▶ _EXCERPTED RECORDS_:
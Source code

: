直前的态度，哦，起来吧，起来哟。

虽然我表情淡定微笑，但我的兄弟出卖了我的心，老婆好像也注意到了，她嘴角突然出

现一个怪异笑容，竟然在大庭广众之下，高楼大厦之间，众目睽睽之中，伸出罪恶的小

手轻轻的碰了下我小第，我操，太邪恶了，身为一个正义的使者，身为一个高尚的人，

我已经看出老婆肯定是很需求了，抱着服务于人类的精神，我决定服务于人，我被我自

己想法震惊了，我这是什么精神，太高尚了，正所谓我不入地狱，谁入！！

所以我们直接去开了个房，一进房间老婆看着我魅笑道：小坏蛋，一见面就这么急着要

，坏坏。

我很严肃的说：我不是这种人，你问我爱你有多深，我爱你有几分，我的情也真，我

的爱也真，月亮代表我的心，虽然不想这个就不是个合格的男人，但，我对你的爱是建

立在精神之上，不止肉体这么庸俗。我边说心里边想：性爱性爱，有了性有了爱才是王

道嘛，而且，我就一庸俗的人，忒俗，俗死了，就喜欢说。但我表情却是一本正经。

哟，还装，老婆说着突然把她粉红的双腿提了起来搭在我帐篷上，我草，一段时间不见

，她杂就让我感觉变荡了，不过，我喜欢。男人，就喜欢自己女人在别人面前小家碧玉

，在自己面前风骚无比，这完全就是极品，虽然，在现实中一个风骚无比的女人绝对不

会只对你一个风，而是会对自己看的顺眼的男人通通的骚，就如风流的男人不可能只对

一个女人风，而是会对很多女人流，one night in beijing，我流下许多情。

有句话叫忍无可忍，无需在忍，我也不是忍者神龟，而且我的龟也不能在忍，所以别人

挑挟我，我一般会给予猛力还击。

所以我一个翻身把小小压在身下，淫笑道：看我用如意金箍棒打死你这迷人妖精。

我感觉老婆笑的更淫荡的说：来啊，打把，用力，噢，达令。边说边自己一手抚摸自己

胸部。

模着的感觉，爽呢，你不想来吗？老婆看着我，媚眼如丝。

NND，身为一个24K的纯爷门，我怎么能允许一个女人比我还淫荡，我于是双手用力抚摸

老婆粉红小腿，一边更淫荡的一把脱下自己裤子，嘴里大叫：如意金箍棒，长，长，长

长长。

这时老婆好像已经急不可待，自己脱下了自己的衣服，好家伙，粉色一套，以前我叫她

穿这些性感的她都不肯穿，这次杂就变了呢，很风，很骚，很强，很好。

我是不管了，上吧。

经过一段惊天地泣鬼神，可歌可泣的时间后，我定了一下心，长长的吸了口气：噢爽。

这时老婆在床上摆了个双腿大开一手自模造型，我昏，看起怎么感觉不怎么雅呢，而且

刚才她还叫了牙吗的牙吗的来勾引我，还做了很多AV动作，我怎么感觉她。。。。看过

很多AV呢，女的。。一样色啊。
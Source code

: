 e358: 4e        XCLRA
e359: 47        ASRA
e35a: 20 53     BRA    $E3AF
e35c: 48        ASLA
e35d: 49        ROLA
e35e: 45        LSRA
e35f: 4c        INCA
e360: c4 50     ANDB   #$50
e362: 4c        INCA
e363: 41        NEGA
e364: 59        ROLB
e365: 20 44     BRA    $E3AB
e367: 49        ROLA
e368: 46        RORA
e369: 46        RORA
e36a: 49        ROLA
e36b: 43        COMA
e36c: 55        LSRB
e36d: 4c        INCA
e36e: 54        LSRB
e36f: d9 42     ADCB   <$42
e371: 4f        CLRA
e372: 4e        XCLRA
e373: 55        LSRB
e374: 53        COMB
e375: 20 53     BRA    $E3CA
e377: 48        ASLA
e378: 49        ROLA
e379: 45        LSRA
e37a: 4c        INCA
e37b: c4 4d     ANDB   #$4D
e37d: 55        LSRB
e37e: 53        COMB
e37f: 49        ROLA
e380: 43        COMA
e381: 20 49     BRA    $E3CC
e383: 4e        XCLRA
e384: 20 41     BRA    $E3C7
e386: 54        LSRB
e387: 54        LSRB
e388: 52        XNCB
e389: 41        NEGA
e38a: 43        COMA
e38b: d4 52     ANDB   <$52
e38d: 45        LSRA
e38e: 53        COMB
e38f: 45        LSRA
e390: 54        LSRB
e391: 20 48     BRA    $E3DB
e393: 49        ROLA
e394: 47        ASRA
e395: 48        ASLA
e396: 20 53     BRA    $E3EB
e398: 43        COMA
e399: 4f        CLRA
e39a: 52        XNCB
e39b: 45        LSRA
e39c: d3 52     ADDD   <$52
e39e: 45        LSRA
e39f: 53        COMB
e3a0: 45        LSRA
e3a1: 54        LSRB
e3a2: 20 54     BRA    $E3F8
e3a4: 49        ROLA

▶ _WHAT TO PRODUCE_: Your task is to output the full set of records exactly as presented.

▶ _TASK ANSWER_:
Source code

:直前的态度，哦，起来吧，起来哟。

虽然我表情淡定微笑，但我的兄弟出卖了我的心，老婆好像也注意到了，她嘴角突然出

现一个怪异笑容，竟然在大庭广众之下，高楼大厦之间，众目睽睽之中，伸出罪恶的小

手轻轻的碰了下我小第，我操，太邪恶了，身为一个正义的使者，身为一个高尚的人，

我已经看出老婆肯定是很需求了，抱着服务于人类的精神，我决定服务于人，我被我自

己想法震惊了，我这是什么精神，太高尚了，正所谓我不入地狱，谁入！！

所以我们直接去开了个房，一进房间老婆看着我魅笑道：小坏蛋，一见面就这么急着要

，坏坏。

我很严肃的说：我不是这种人，你问我爱你有多深，我爱你有几分，我的情也真，我

的爱也真，月亮代表我的心，虽然不想这个就不是个合格的男人，但，我对你的爱是建

立在精神之上，不止肉体这么庸俗。我边说心里边想：性爱性爱，有了性有了爱才是王

道嘛，而且，我就一庸俗的人，忒俗，俗死了，就喜欢说。但我表情却是一本正经。

哟，还装，老婆说着突然把她粉红的双腿提了起来搭在我帐篷上，我草，一段时间不见

，她杂就让我感觉变荡了，不过，我喜欢。男人，就喜欢自己女人在别人面前小家碧玉

，在自己面前风骚无比，这完全就是极品，虽然，在现实中一个风骚无比的女人绝对不

会只对你一个风，而是会对自己看的顺眼的男人通通的骚，就如风流的男人不可能只对

一个女人风，而是会对很多女人流，one night in beijing，我流下许多情。

有句话叫忍无可忍，无需在忍，我也不是忍者神龟，而且我的龟也不能在忍，所以别人

挑挟我，我一般会给予猛力还击。

所以我一个翻身把小小压在身下，淫笑道：看我用如意金箍棒打死你这迷人妖精。

我感觉老婆笑的更淫荡的说：来啊，打把，用力，噢，达令。边说边自己一手抚摸自己

胸部。

模着的感觉，爽呢，你不想来吗？老婆看着我，媚眼如丝。

NND，身为一个24K的纯爷门，我怎么能允许一个女人比我还淫荡，我于是双手用力抚摸

老婆粉红小腿，一边更淫荡的一把脱下自己裤子，嘴里大叫：如意金箍棒，长，长，长

长长。

这时老婆好像已经急不可待，自己脱下了自己的衣服，好家伙，粉色一套，以前我叫她

穿这些性感的她都不肯穿，这次杂就变了呢，很风，很骚，很强，很好。

我是不管了，上吧。

经过一段惊天地泣鬼神，可歌可泣的时间后，我定了一下心，长长的吸了口气：噢爽。

这时老婆在床上摆了个双腿大开一手自模造型，我昏，看起怎么感觉不怎么雅呢，而且

刚才她还叫了牙吗的牙吗的来勾引我，还做了很多AV动作，我怎么感觉她。。。。看过

很多AV呢，女的。。一样色啊。
Source code

: e358: 4e        XCLRA
e359: 47        ASRA
e35a: 20 53     BRA    $E3AF
e35c: 48        ASLA
e35d: 49        ROLA
e35e: 45        LSRA
e35f: 4c        INCA
e360: c4 50     ANDB   #$50
e362: 4c        INCA
e363: 41        NEGA
e364: 59        ROLB
e365: 20 44     BRA    $E3AB
e367: 49        ROLA
e368: 46        RORA
e369: 46        RORA
e36a: 49        ROLA
e36b: 43        COMA
e36c: 55        LSRB
e36d: 4c        INCA
e36e: 54        LSRB
e36f: d9 42     ADCB   <$42
e371: 4f        CLRA
e372: 4e        XCLRA
e373: 55        LSRB
e374: 53        COMB
e375: 20 53     BRA    $E3CA
e377: 48        ASLA
e378: 49        ROLA
e379: 45        LSRA
e37a: 4c        INCA
e37b: c4 4d     ANDB   #$4D
e37d: 55        LSRB
e37e: 53        COMB
e37f: 49        ROLA
e380: 43        COMA
e381: 20 49     BRA    $E3CC
e383: 4e        XCLRA
e384: 20 41     BRA    $E3C7
e386: 54        LSRB
e387: 54        LSRB
e388: 52        XNCB
e389: 41        NEGA
e38a: 43        COMA
e38b: d4 52     ANDB   <$52
e38d: 45        LSRA
e38e: 53        COMB
e38f: 45        LSRA
e390: 54        LSRB
e391: 20 48     BRA    $E3DB
e393: 49        ROLA
e394: 47        ASRA
e395: 48        ASLA
e396: 20 53     BRA    $E3EB
e398: 43        COMA
e399: 4f        CLRA
e39a: 52        XNCB
e39b: 45        LSRA
e39c: d3 52     ADDD   <$52
e39e: 45        LSRA
e39f: 53        COMB
e3a0: 45        LSRA
e3a1: 54        LSRB
e3a2: 20 54     BRA    $E3F8
e3a4: 49        ROLA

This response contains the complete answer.